Redesdale Under The Lordship Of The Howards
The Howard ownership of the Lordship of Redesdale lasted from 1614 until 1750 and marks the transfer from a medieval government, society and economy in the Rede valley to a more modern one.
The Survey of Debateable and Border Lands carried out in 1604 shows clearly the disposition of property in Redesdale at that time, a situation that was likely to be little altered by 1614 when it was transferred to the ownership of Dunbar’s daughter and her husband. In the context of the area that now lies within the National Park, members of local families tenanted the land around the present villages of Elsdon and Otterburn and along the river valley.
Their small farms were located adjacent to the flat land in the bottom of the valley and extended up its sides for a short distance. This land was used for cultivation and for growing hay for winter feed for the farmers’ livestock, which consisted of herds of black cattle and small flocks of sheep.
The stock was pastured around the homesteads during the winter and then grazed during the summer on hill land either close to the farmsteads or in the upper parts of the valley, where there extensive “summer and shieldinge grounds” available to all who held farmland within the Manor. The arrangement of small farms continued up the valley to Woolaw, Bellshield and Birdhope, which are located approximately two miles north of the village of Rochester. At that point the land available for summer pastures began and continued to the head of the valley and the border with Scotland.
The tenants of the Lordship in the Rede valley, as shown in the 1604 Survey were either freeholders, who performed military service for their right to hold property, or customary tenants, who performed service and paid some rent for their holdings. The Howards inherited this situation from the Crown and, more recently, Dunbar. Undoubtedly the abolition of the military Border Tenure by King James brought about some changes, but the Howards effected a much greater transformation when they began to break up the real estate of the Lordship through sales commencing in 1640.
By 1747, as a result of a series of sales over the century after 1640, as one member of the family after another came into possession of the Lordship and required to repair their finances, the Howards were reduced to the ownership of a single farm, Overacres. At this point, the owner, William Howard, sold the farm together with the title to the Lordship and its remaining medieval seigniorial rights to the Duke of Northumberland.

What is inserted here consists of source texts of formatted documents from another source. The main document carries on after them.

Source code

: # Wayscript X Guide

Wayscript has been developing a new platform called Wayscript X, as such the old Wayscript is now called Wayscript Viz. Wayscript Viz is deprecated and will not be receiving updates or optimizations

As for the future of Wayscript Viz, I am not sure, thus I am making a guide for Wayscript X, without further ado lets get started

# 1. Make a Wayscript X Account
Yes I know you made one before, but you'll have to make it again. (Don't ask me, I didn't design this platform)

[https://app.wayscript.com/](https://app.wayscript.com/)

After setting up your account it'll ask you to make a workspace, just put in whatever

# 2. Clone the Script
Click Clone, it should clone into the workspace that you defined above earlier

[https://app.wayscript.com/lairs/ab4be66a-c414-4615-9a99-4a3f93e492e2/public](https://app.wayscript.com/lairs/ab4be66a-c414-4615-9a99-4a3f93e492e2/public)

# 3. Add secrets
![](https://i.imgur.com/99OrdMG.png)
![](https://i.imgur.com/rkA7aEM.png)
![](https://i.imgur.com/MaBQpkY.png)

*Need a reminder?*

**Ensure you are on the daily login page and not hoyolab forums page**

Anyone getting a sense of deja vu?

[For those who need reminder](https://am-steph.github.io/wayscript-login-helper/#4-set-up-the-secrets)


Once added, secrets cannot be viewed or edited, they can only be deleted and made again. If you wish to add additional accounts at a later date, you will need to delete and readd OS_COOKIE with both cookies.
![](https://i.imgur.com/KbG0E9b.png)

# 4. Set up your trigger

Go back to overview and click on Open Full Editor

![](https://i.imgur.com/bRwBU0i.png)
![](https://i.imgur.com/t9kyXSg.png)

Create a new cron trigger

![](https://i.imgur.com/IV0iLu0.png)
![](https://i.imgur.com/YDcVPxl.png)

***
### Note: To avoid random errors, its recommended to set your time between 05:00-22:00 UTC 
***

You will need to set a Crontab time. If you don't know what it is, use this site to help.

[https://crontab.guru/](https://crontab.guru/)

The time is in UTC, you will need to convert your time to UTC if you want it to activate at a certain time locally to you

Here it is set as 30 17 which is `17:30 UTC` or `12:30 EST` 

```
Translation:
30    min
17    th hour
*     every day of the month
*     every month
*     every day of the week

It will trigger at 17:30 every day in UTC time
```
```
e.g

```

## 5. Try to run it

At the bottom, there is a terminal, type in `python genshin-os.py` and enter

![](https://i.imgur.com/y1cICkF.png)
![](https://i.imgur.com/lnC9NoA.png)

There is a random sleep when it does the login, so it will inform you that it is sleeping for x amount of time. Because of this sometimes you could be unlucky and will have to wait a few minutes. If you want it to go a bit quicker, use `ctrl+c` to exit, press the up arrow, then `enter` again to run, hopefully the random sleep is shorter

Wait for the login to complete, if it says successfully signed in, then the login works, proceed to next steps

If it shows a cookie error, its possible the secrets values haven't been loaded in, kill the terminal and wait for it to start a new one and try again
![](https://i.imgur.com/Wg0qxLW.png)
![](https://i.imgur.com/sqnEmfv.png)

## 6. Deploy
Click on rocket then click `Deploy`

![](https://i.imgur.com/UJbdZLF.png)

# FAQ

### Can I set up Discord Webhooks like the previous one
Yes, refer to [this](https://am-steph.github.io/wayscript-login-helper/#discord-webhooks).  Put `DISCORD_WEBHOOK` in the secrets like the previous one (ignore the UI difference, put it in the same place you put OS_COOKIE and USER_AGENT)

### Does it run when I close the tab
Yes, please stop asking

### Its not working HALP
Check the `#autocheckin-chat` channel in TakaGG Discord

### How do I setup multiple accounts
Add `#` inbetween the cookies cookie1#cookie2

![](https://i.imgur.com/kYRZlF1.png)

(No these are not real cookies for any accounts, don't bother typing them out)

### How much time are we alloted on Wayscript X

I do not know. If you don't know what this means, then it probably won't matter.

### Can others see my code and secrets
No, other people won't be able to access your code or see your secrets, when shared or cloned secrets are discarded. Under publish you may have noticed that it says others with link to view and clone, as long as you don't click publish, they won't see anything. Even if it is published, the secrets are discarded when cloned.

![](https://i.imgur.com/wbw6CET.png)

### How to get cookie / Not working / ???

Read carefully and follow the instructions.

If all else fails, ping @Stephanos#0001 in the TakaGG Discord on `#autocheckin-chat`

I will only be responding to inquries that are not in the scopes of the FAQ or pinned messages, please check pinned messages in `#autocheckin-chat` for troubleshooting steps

The effect of the Howard sales had been to transform the agriculture and settlement of the Rede valley. In the townships of Troughend and Rochester, the seventeenth century farms had been enlarged to include areas of hill land that may have previously been grazed, but whose ownership had not been allocated to be within the boundaries of particular holdings.
At the same time, the areas which had previously been described as shieling grounds and were used solely for transhumance summer grazing had ceased to exist in that form. Instead they had been broken up into large farms. For example, at Catcleugh, just north of Byrness, in 1658, Sir Charles Howard and his trustees sold the summer pastures at Catcleugh and the neighbouring Spithope to Henry Widdrington of Black Heddon.
Widdrington, in turn, sold the property on and this land, together with other neighbouring property, ultimately came into the possession of Gabriel Hall. By his death in 1733, Hall had accumulated a substantial estate that mainly passed to his son Martin, but he also made some bequests to other children. The whole had been divided into farms and when subsequently some of the property was sold in the 1760s, the Duke of Northumberland bought Catcleugh, Spithope, Babswood and Chattlehope. Previously all of these four properties had been part of the commonly used summer grazing in upper Redesdale, which in total had exceeded 21,000 acres, but now they formed a single farm of 6,000 acres.